Make sure all surfaces are completely smooth and free from sharp edges: saddle, nut, tuner post and tuner post hole. Also put some graphite dust (from a pencil) in the nut and saddle as a lubricant. Tune up very slowly semitone by semitone allowing the string to stretch for a few minutes each semitone.

For your 12 string i recommend Circle K Strings' .254 11 string set plus O4P or SIT .007 on top.

I have a fretless bass wth a .009p and i often use my fingernail to fret it, this produces a bright tone with long sustain.


----------



## Prometeus (Jan 7, 2013)

I think I'll discover if it works pretty soon... I should receive hardware and the missing strings in about a week.


----------



## ixlramp (Jan 9, 2013)

I recently discovered a European source for big strings, Pyramid strings of Germany sell .150 .160 .170 and .175 here http://schneidermusik.de/shop1/advanced_search_result.php/manufacturers_id/22/categories_id/1000256/cPath/397_66_100_1000256/search_in_categories/1/search_in_manufacturers/1/search_in_manufacturers/1
... and in their catalogue they say they can do larger sizes on request.


----------



## Prometeus (Jan 9, 2013)

I contacted them once... they weren't very polite and almost laughed at me when I asked for .175" and .007" 

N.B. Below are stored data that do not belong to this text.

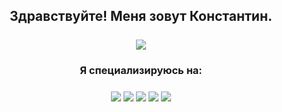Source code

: <h2 align="center">
  Здравствуйте! Меня зовут Константин.<br><br> 
  <img align="center" src="https://media.discordapp.net/attachments/920397318610636821/1328365626615660706/honestreact.gif?ex=67d58a65&is=67d438e5&hm=cf145c56814e13b6695349c97ad7c4dc30116f9894bd2e9ecc9bd73b03ef2280&=">
</h1>



<h3 align="center">
  Я специализируюсь на:<br><br>
  <img align="center" src="https://img.shields.io/badge/java-%23ED8B00.svg?style=for-the-badge&logo=openjdk&logoColor=white">
  <img align="center" src="https://img.shields.io/badge/c++-%2300599C.svg?style=for-the-badge&logo=c%2B%2B&logoColor=white">
  <img align="center" src="https://img.shields.io/badge/-Arduino-00979D?style=for-the-badge&logo=Arduino&logoColor=white">
  <img align="center" src="https://img.shields.io/badge/postgres-%23316192.svg?style=for-the-badge&logo=postgresql&logoColor=white">
  <img align="center" src="https://img.shields.io/badge/Linux-FCC624?style=for-the-badge&logo=linux&logoColor=black">
</h2>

So... can I start building the 13 strings? I was considering the usual 35"-32" fan, 16mm spacing at bridge and maybe 4" nut width. 
I know 35" isn't much but... I'd prefer to have a wider choice, at least for the "normal" strings and over 35" life gets tough.


----------



## ixlramp (Jan 9, 2013)

Yeah i hope you do make a 13, as far as i know no-one has made a practical 13 string bass. I do think it is possible, as Ethereal Entity posted above, tuned G#00 to G#4, but it will need to be fanned down to 28" or 29" to acheive G#4. Octave 4 Plus have guitar strings designed for A4 on a 28" or 28.625" scale, however they are very delicate and require very careful setup. Perhaps a reasonable fan of roughly 1/2 inch per course, over 13 strings this gives 6" of fan. So perhaps 35"-29" or 35"-28"?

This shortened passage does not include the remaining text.